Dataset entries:
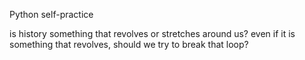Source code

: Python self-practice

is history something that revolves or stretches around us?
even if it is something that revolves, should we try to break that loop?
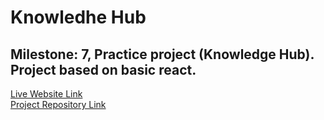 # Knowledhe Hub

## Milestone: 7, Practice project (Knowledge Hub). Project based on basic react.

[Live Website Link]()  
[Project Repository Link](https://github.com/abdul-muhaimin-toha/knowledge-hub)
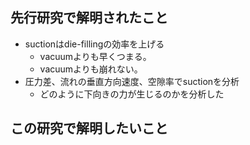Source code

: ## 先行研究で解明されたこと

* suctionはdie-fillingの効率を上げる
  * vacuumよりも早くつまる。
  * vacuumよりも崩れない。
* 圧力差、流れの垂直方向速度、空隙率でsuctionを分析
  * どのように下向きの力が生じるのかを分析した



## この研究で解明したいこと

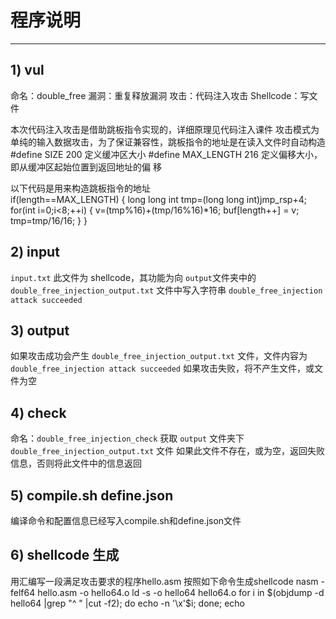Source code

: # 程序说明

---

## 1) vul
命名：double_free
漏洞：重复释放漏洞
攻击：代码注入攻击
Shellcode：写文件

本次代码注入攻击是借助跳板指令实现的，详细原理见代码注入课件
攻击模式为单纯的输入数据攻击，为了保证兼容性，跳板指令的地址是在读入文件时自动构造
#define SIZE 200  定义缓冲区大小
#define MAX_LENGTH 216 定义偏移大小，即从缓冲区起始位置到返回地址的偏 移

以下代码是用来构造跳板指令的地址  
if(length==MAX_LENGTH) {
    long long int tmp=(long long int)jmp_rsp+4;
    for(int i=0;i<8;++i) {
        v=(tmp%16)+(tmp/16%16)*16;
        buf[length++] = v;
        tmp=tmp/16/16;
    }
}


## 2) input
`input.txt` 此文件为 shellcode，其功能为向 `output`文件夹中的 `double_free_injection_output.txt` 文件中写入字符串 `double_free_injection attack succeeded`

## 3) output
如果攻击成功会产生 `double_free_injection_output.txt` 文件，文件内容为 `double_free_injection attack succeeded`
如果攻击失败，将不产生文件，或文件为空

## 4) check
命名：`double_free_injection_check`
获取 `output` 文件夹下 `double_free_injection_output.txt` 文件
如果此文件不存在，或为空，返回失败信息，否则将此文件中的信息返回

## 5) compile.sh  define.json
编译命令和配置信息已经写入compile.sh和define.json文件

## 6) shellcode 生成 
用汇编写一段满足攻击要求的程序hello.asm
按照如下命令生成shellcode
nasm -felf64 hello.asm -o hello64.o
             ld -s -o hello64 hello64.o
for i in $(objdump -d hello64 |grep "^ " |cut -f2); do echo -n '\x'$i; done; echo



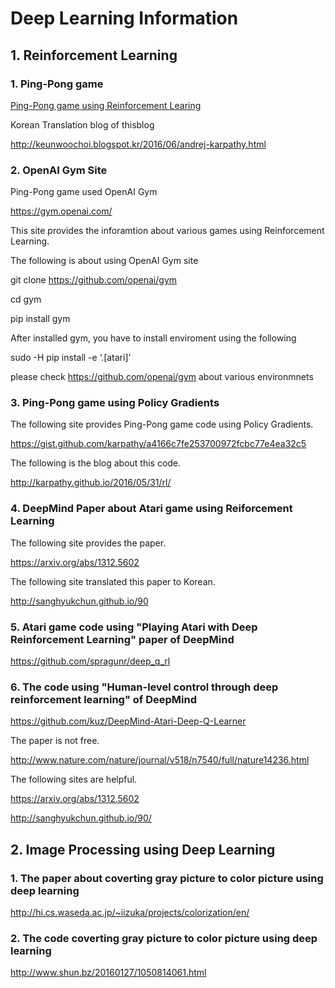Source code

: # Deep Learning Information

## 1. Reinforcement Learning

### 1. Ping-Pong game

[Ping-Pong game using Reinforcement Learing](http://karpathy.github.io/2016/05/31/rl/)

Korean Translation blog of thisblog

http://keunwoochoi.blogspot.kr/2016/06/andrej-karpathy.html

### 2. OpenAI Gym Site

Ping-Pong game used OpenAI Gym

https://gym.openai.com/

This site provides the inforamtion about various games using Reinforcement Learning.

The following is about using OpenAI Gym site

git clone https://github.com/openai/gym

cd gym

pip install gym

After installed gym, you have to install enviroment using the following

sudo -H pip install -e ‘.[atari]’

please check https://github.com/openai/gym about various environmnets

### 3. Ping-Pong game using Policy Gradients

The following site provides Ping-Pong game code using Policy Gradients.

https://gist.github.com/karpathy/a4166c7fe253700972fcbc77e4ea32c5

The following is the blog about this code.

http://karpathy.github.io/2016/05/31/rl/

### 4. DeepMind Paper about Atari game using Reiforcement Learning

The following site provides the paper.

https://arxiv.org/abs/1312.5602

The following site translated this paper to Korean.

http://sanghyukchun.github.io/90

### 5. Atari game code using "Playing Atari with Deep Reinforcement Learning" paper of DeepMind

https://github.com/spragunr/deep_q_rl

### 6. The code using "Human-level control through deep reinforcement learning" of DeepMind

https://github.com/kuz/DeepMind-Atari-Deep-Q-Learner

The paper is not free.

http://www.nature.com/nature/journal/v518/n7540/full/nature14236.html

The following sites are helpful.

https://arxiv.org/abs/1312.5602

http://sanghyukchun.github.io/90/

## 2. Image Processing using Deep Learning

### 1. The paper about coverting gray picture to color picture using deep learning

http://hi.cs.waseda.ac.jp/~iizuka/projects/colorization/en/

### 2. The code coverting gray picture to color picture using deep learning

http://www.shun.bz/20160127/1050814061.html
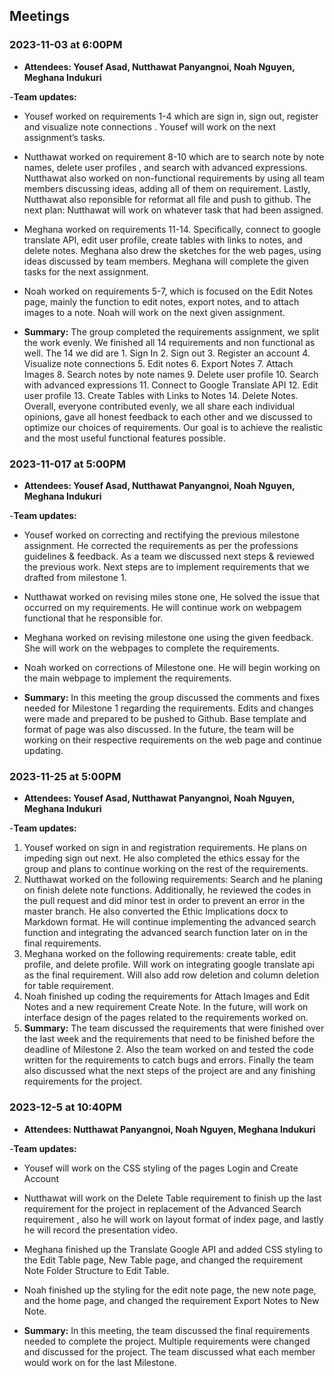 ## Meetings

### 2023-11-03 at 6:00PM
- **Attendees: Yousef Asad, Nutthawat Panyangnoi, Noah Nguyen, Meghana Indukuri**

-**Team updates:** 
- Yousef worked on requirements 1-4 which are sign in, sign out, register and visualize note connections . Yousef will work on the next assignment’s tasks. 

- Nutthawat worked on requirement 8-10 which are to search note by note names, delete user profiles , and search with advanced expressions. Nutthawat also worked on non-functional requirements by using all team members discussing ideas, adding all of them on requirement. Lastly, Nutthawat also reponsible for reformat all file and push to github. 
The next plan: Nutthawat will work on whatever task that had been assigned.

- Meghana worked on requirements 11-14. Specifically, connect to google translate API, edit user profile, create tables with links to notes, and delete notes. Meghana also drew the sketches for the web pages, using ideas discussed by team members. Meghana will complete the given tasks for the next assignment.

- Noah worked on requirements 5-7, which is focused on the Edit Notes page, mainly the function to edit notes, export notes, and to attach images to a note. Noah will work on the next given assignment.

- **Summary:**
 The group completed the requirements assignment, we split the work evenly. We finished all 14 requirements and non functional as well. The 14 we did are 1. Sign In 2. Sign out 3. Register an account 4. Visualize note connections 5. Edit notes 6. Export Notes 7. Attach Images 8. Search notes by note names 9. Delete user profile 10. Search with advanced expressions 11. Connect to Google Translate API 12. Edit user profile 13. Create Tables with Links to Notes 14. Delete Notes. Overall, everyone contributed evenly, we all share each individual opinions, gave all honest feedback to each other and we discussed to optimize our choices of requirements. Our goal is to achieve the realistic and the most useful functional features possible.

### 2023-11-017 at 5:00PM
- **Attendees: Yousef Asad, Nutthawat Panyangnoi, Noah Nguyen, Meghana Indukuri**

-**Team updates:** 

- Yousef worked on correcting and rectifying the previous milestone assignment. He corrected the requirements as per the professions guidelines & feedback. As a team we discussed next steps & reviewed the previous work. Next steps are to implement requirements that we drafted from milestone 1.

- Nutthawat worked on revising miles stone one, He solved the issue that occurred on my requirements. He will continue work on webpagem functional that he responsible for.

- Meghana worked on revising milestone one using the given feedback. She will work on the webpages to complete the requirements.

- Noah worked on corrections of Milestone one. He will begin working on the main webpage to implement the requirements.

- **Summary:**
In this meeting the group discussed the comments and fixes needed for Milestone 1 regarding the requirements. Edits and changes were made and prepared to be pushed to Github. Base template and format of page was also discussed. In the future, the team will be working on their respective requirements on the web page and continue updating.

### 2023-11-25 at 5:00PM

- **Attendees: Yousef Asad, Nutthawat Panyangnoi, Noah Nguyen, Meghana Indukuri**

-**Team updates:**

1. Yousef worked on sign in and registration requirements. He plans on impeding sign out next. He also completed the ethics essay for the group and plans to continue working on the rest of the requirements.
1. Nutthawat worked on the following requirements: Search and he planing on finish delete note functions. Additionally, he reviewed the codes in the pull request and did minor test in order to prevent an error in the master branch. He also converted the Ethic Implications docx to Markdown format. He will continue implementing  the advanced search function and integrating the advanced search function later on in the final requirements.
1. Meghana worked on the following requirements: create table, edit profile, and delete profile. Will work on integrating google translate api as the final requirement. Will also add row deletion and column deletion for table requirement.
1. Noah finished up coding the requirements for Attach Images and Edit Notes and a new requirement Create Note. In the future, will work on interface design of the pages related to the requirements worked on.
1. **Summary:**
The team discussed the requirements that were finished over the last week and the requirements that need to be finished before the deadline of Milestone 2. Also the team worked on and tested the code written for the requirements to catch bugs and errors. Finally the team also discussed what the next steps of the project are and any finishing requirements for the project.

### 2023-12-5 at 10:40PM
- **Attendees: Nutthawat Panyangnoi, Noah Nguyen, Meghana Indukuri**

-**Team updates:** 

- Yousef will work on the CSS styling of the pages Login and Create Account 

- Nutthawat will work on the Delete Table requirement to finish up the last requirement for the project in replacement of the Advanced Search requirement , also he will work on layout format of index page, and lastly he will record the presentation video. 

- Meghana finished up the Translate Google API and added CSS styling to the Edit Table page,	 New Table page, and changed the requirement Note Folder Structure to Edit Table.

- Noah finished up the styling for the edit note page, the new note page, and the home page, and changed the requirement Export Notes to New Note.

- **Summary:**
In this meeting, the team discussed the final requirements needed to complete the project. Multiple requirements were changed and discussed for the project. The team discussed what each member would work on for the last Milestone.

**PROBLEM TO SOLVE:** Output exactly the lines from the first line of the records through the line containing "本次代码注入攻击是借助跳板指令实现的，详细原理见代码注入课件". Leave out every picture.

**ANSWER TO THE EXERCISE:**
Source code

: Python self-practice

is history something that revolves or stretches around us?
even if it is something that revolves, should we try to break that loop?
 # Knowledhe Hub

## Milestone: 7, Practice project (Knowledge Hub). Project based on basic react.

[Live Website Link]()  
[Project Repository Link](https://github.com/abdul-muhaimin-toha/knowledge-hub)
Source code

: ## 先行研究で解明されたこと

* suctionはdie-fillingの効率を上げる
  * vacuumよりも早くつまる。
  * vacuumよりも崩れない。
* 圧力差、流れの垂直方向速度、空隙率でsuctionを分析
  * どのように下向きの力が生じるのかを分析した



## この研究で解明したいこと

Source code

: # 程序说明

---

## 1) vul
命名：double_free
漏洞：重复释放漏洞
攻击：代码注入攻击
Shellcode：写文件

本次代码注入攻击是借助跳板指令实现的，详细原理见代码注入课件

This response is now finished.